**TO DO:** What is the number of lines below that contain the word "quelques"? Give only that number.

Collected data
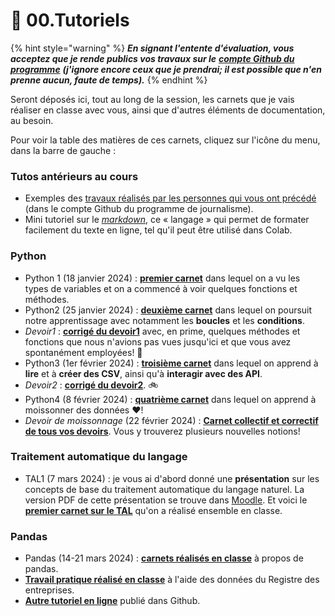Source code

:# 🚸 00.Tutoriels

{% hint style="warning" %}
_**En signant l'entente d'évaluation, vous acceptez que je rende publics vos travaux sur le**_ [_**compte Github du programme**_](https://github.com/Journalisme-UQAM) _**(j'ignore encore ceux que je prendrai; il est possible que n'en prenne aucun, faute de temps).**_
{% endhint %}

Seront déposés ici, tout au long de la session, les carnets que je vais réaliser en classe avec vous, ainsi que d'autres éléments de documentation, au besoin.

Pour voir la table des matières de ces carnets, cliquez sur l'icône du menu, dans la barre de gauche :

### Tutos antérieurs au cours

* Exemples des [travaux réalisés par les personnes qui vous ont précédé](https://github.com/Journalisme-UQAM/) (dans le compte Github du programme de journalisme).
* Mini tutoriel sur le [_markdown_](https://colab.research.google.com/drive/1nQf6fBVpfhkJxOMGJw\_9G1lwwZBxdczU?usp=sharing), ce « langage » qui permet de formater facilement du texte en ligne, tel qu'il peut être utilisé dans Colab.

### Python

* Python 1 (18 janvier 2024) : [**premier carnet**](https://colab.research.google.com/drive/1IbuHbgqW60NnHWWyWJ3zhGfPZdT6XQbd?usp=sharing) dans lequel on a vu les types de variables et on a commencé à voir quelques fonctions et méthodes.
* Python2 (25 janvier 2024) : [**deuxième carnet**](https://colab.research.google.com/drive/13pFebaatJdJL\_LLInxpsM9qbctzD0RTL?usp=sharing) dans lequel on poursuit notre apprentissage avec notamment les **boucles** et les **conditions**.
* _Devoir1_ : [**corrigé du devoir1**](https://colab.research.google.com/drive/142O6fWEZceMRq5Iq4M9ozTD1l5\_-bhNj?usp=sharing) avec, en prime, quelques méthodes et fonctions que nous n'avions pas vues jusqu'ici et que vous avez spontanément employées! 🥳
* Python3 (1er février 2024) : [**troisième carnet**](https://colab.research.google.com/drive/1VRknk59Xsdb4Zde7PxOgasHx0PHw4lqe?usp=sharing) dans lequel on apprend à **lire** et à **créer des CSV**, ainsi qu'à **interagir avec des API**.
* _Devoir2_ : [**corrigé du devoir2**](https://colab.research.google.com/drive/13B54TZfaTk0KKLM42VS9wS-wKLXmAk9w?usp=sharing). 🚲
* Python4 (8 février 2024) : [**quatrième carnet**](https://colab.research.google.com/drive/1PQXUkNH9UWbWp91sALKvEu1suLMueiHH?usp=sharing) dans lequel on apprend à moissonner des données ❤️!
* _Devoir de moissonnage_ (22 février 2024) : [**Carnet collectif et correctif de tous vos devoirs**](https://colab.research.google.com/drive/1ZNlfsIIcqh5rsm-SUGJ0I0ymKFVd6J1R?usp=sharing). Vous y trouverez plusieurs nouvelles notions!

### Traitement automatique du langage

* TAL1 (7 mars 2024) : je vous ai d'abord donné une **présentation** sur les concepts de base du traitement automatique du langage naturel. La version PDF de cette présentation se trouve dans [Moodle](https://moodle.uqam.ca/). Et voici le [**premier carnet sur le TAL**](https://colab.research.google.com/drive/1Lc2cOJe5RNoCXy5qUG4JWSmoNF7hfJna?usp=sharing) qu'on a réalisé ensemble en classe.

### Pandas

* Pandas (14-21 mars 2024) : [**carnets réalisés en classe**](https://colab.research.google.com/drive/1u1llH52K1OM0Md\_w5JmOgZCmzcXhqTXo?usp=sharing) à propos de pandas.
* [**Travail pratique réalisé en classe**](https://colab.research.google.com/drive/1l2q\_r3rP2TWwaQUf1\_MvOkpsl3JDW\_Fi?usp=sharing) à l'aide des données du Registre des entreprises.
* [**Autre tutoriel en ligne**](https://github.com/jhroy/tuto-pandas/blob/master/Tutoriel\_pandas\_en\_francais.ipynb) publié dans Github.

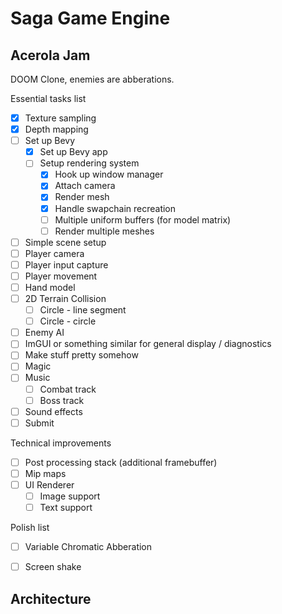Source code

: # Saga Game Engine

## Acerola Jam

DOOM Clone, enemies are abberations.

Essential tasks list
- [x] Texture sampling
- [x] Depth mapping
- [ ] Set up Bevy
    - [x] Set up Bevy app
    - [ ] Setup rendering system
        - [x] Hook up window manager
        - [x] Attach camera
        - [x] Render mesh
        - [x] Handle swapchain recreation
        - [ ] Multiple uniform buffers (for model matrix)
        - [ ] Render multiple meshes
- [ ] Simple scene setup
- [ ] Player camera
- [ ] Player input capture
- [ ] Player movement
- [ ] Hand model
- [ ] 2D Terrain Collision
    - [ ] Circle - line segment
    - [ ] Circle - circle
- [ ] Enemy AI
- [ ] ImGUI or something similar for general display / diagnostics
- [ ] Make stuff pretty somehow
- [ ] Magic
- [ ] Music
    - [ ] Combat track
    - [ ] Boss track
- [ ] Sound effects
- [ ] Submit

Technical improvements
- [ ] Post processing stack (additional framebuffer)
- [ ] Mip maps
- [ ] UI Renderer
    - [ ] Image support
    - [ ] Text support

Polish list
- [ ] Variable Chromatic Abberation
- [ ] Screen shake


## Architecture


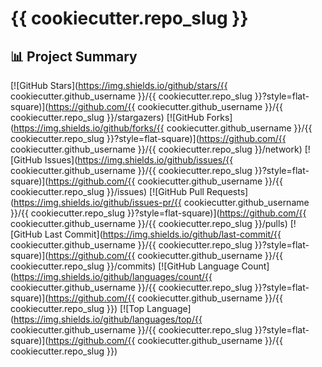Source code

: # {{ cookiecutter.repo_slug }}

## 📊 Project Summary

[![GitHub Stars](https://img.shields.io/github/stars/{{ cookiecutter.github_username }}/{{ cookiecutter.repo_slug }}?style=flat-square)](https://github.com/{{ cookiecutter.github_username }}/{{ cookiecutter.repo_slug }}/stargazers)
[![GitHub Forks](https://img.shields.io/github/forks/{{ cookiecutter.github_username }}/{{ cookiecutter.repo_slug }}?style=flat-square)](https://github.com/{{ cookiecutter.github_username }}/{{ cookiecutter.repo_slug }}/network)
[![GitHub Issues](https://img.shields.io/github/issues/{{ cookiecutter.github_username }}/{{ cookiecutter.repo_slug }}?style=flat-square)](https://github.com/{{ cookiecutter.github_username }}/{{ cookiecutter.repo_slug }}/issues)
[![GitHub Pull Requests](https://img.shields.io/github/issues-pr/{{ cookiecutter.github_username }}/{{ cookiecutter.repo_slug }}?style=flat-square)](https://github.com/{{ cookiecutter.github_username }}/{{ cookiecutter.repo_slug }}/pulls)
[![GitHub Last Commit](https://img.shields.io/github/last-commit/{{ cookiecutter.github_username }}/{{ cookiecutter.repo_slug }}?style=flat-square)](https://github.com/{{ cookiecutter.github_username }}/{{ cookiecutter.repo_slug }}/commits)
[![GitHub Language Count](https://img.shields.io/github/languages/count/{{ cookiecutter.github_username }}/{{ cookiecutter.repo_slug }}?style=flat-square)](https://github.com/{{ cookiecutter.github_username }}/{{ cookiecutter.repo_slug }})
[![Top Language](https://img.shields.io/github/languages/top/{{ cookiecutter.github_username }}/{{ cookiecutter.repo_slug }}?style=flat-square)](https://github.com/{{ cookiecutter.github_username }}/{{ cookiecutter.repo_slug }})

**EXPECTED ANSWER:** 2